Saved data entries:
=== Section Start ===

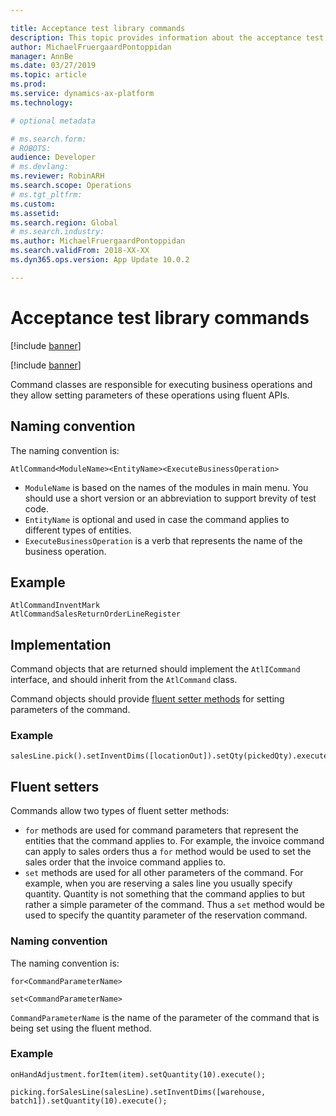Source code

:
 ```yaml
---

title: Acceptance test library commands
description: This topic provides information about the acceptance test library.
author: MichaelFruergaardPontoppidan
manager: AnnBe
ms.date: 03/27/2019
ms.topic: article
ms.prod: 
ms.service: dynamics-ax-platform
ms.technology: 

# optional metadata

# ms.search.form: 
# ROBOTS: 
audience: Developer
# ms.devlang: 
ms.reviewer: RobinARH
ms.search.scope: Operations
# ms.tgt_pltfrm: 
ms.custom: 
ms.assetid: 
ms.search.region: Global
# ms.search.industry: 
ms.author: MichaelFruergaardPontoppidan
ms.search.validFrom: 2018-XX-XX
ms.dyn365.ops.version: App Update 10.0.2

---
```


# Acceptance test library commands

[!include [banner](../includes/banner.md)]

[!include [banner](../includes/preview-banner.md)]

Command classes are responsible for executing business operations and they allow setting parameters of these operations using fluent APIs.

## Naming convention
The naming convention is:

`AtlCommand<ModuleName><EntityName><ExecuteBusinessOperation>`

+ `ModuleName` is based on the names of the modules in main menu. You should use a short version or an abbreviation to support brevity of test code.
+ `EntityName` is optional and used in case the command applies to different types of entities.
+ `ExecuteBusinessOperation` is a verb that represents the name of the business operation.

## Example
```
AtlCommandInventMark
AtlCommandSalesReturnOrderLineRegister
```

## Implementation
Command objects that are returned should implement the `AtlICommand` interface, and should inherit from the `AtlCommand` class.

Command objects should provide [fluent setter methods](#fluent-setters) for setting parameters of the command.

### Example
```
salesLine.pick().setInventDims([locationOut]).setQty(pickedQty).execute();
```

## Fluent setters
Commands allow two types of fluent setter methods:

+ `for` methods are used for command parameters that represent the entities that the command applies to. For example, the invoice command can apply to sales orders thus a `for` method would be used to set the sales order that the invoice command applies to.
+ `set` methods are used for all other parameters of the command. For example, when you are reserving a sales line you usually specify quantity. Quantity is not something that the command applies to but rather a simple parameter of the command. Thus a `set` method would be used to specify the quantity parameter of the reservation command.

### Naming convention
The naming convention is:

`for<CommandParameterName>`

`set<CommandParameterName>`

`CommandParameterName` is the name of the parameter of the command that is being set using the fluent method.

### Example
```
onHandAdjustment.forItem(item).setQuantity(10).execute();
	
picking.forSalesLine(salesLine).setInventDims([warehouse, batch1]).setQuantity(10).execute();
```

=== Section End ===
=== Section Start ===

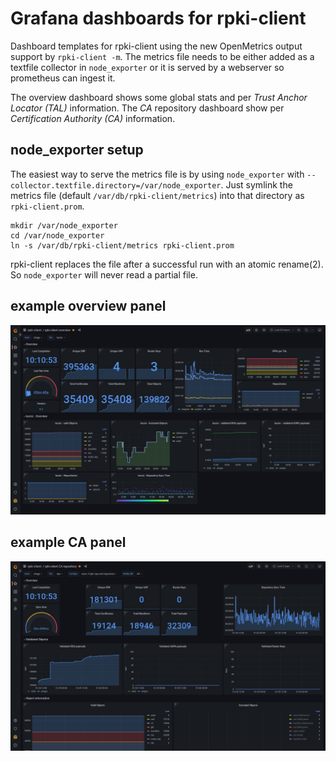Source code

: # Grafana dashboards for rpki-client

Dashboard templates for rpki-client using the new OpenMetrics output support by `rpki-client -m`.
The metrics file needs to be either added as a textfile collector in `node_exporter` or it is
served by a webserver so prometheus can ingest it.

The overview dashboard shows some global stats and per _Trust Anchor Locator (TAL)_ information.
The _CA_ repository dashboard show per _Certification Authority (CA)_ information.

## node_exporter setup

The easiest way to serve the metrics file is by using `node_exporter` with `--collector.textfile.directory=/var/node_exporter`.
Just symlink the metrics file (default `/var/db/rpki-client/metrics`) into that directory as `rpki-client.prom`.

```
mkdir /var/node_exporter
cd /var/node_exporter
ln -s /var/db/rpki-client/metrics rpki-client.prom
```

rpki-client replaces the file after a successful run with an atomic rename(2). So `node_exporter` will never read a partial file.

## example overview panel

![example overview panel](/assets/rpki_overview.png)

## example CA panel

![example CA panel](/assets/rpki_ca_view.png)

=== Section End ===

* Aim of the exercise: Looking at the entries above, say how many lines contain the word "overview". Only the number is wanted.

* Worked solution: 3